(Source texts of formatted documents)
*** Block opens ***

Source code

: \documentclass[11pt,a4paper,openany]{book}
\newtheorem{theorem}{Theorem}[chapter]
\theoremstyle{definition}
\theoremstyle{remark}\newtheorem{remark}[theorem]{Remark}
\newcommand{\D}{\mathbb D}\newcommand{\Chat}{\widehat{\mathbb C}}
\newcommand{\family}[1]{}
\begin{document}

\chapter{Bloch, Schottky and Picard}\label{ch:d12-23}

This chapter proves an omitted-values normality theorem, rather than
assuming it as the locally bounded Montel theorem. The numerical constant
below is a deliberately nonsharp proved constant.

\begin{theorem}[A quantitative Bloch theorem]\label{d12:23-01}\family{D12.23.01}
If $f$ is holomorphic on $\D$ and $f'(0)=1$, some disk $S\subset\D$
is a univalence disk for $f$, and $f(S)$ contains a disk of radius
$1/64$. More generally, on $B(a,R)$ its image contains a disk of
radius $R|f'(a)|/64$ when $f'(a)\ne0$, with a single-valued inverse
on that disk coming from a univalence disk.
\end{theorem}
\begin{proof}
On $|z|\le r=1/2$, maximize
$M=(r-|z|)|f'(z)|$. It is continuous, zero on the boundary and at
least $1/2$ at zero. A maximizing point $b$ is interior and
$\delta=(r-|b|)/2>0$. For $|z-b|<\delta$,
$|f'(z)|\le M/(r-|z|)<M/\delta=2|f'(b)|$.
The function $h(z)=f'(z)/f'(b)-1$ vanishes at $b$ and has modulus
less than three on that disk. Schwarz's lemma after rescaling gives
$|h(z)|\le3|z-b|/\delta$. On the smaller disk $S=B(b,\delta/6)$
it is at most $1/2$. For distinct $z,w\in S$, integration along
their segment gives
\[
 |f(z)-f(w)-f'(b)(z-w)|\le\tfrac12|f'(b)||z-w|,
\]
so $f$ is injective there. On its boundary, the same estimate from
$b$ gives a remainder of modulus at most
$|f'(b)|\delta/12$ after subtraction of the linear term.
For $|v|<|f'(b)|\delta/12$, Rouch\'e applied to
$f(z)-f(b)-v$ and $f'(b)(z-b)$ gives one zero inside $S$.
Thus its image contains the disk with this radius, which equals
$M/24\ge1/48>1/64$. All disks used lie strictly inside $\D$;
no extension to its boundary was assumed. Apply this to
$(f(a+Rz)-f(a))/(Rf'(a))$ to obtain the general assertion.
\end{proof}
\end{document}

*** Block closes ***

Problem description: Among the entries above, how many lines include the word "newcommand"? Reply with the number only.

Written response: 2